Input for this task:

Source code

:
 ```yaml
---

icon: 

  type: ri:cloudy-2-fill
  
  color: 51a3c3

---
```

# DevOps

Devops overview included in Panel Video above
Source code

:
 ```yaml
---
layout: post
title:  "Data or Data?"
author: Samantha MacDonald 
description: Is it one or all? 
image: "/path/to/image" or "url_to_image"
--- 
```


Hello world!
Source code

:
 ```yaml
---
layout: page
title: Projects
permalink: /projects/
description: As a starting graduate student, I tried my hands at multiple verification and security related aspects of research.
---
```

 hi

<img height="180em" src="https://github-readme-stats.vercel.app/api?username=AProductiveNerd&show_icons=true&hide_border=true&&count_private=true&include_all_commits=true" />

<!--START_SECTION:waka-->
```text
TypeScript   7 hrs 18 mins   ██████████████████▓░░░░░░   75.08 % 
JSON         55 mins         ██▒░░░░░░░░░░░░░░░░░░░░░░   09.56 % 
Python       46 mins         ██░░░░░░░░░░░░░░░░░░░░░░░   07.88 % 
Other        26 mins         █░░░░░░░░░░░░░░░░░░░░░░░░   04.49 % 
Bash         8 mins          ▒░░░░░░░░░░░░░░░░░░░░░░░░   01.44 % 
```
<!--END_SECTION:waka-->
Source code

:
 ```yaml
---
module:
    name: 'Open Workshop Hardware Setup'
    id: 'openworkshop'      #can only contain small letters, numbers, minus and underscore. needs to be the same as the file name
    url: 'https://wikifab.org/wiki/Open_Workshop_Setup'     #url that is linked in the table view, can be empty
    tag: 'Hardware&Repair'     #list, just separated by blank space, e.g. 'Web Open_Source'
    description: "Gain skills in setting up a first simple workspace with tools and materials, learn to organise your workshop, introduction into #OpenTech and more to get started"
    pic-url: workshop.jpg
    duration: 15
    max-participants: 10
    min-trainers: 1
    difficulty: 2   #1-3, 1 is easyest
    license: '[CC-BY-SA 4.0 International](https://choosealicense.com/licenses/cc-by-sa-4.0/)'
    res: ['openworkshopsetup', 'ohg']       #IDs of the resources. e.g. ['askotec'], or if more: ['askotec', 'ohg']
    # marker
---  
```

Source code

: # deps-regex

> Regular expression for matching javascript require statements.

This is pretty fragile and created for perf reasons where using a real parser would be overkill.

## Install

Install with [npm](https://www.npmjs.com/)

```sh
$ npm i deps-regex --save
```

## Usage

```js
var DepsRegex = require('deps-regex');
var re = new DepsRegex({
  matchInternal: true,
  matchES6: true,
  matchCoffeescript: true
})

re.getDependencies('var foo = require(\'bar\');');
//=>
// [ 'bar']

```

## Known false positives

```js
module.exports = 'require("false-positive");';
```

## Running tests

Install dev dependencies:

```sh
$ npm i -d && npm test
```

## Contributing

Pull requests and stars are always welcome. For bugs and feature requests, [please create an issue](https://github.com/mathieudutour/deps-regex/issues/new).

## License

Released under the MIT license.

Work to be completed: In the preceding material, find each line holding the word "description" and copy it out.

Response area:
description: Is it one or all? 
description: As a starting graduate student, I tried my hands at multiple verification and security related aspects of research.
    description: "Gain skills in setting up a first simple workspace with tools and materials, learn to organise your workshop, introduction into #OpenTech and more to get started"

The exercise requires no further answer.